» Problem description
Look through the data below. Collect every line where the word "midterste" occurs.

» Data for processing
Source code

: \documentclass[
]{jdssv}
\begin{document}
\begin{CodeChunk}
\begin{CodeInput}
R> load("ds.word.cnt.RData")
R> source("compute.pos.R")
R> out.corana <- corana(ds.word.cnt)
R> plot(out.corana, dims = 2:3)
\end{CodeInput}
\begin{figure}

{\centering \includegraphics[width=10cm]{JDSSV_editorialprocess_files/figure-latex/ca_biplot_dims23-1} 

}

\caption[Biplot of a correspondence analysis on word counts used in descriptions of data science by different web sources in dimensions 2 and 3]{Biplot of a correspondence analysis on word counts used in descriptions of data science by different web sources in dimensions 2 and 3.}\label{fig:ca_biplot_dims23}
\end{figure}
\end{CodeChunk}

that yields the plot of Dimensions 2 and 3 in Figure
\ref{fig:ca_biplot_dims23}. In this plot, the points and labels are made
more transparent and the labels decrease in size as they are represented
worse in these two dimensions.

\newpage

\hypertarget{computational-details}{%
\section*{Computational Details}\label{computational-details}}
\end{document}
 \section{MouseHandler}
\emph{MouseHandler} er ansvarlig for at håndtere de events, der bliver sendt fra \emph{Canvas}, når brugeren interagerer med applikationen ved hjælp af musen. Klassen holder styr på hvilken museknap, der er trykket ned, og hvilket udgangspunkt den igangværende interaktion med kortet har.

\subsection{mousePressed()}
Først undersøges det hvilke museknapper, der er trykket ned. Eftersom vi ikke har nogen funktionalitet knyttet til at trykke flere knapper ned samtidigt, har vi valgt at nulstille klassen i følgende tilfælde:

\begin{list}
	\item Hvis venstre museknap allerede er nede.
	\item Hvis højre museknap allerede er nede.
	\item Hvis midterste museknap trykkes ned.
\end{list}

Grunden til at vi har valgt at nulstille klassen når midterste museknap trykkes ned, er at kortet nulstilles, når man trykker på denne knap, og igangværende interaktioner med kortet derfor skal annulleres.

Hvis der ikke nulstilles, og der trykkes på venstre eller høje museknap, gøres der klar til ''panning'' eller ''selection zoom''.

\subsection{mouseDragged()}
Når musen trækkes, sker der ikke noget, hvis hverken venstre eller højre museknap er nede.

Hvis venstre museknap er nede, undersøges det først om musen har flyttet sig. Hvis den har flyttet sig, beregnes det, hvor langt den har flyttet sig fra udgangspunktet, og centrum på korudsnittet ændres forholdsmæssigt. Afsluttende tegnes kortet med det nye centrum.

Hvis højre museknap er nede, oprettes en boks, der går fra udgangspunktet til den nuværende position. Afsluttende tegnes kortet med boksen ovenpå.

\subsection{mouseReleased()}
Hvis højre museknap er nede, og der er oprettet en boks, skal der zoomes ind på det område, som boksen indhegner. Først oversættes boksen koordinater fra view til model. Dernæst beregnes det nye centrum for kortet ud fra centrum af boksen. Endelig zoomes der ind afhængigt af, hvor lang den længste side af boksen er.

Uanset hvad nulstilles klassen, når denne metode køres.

» Result
	\item Hvis midterste museknap trykkes ned.
Grunden til at vi har valgt at nulstille klassen når midterste museknap trykkes ned, er at kortet nulstilles, når man trykker på denne knap, og igangværende interaktioner med kortet derfor skal annulleres.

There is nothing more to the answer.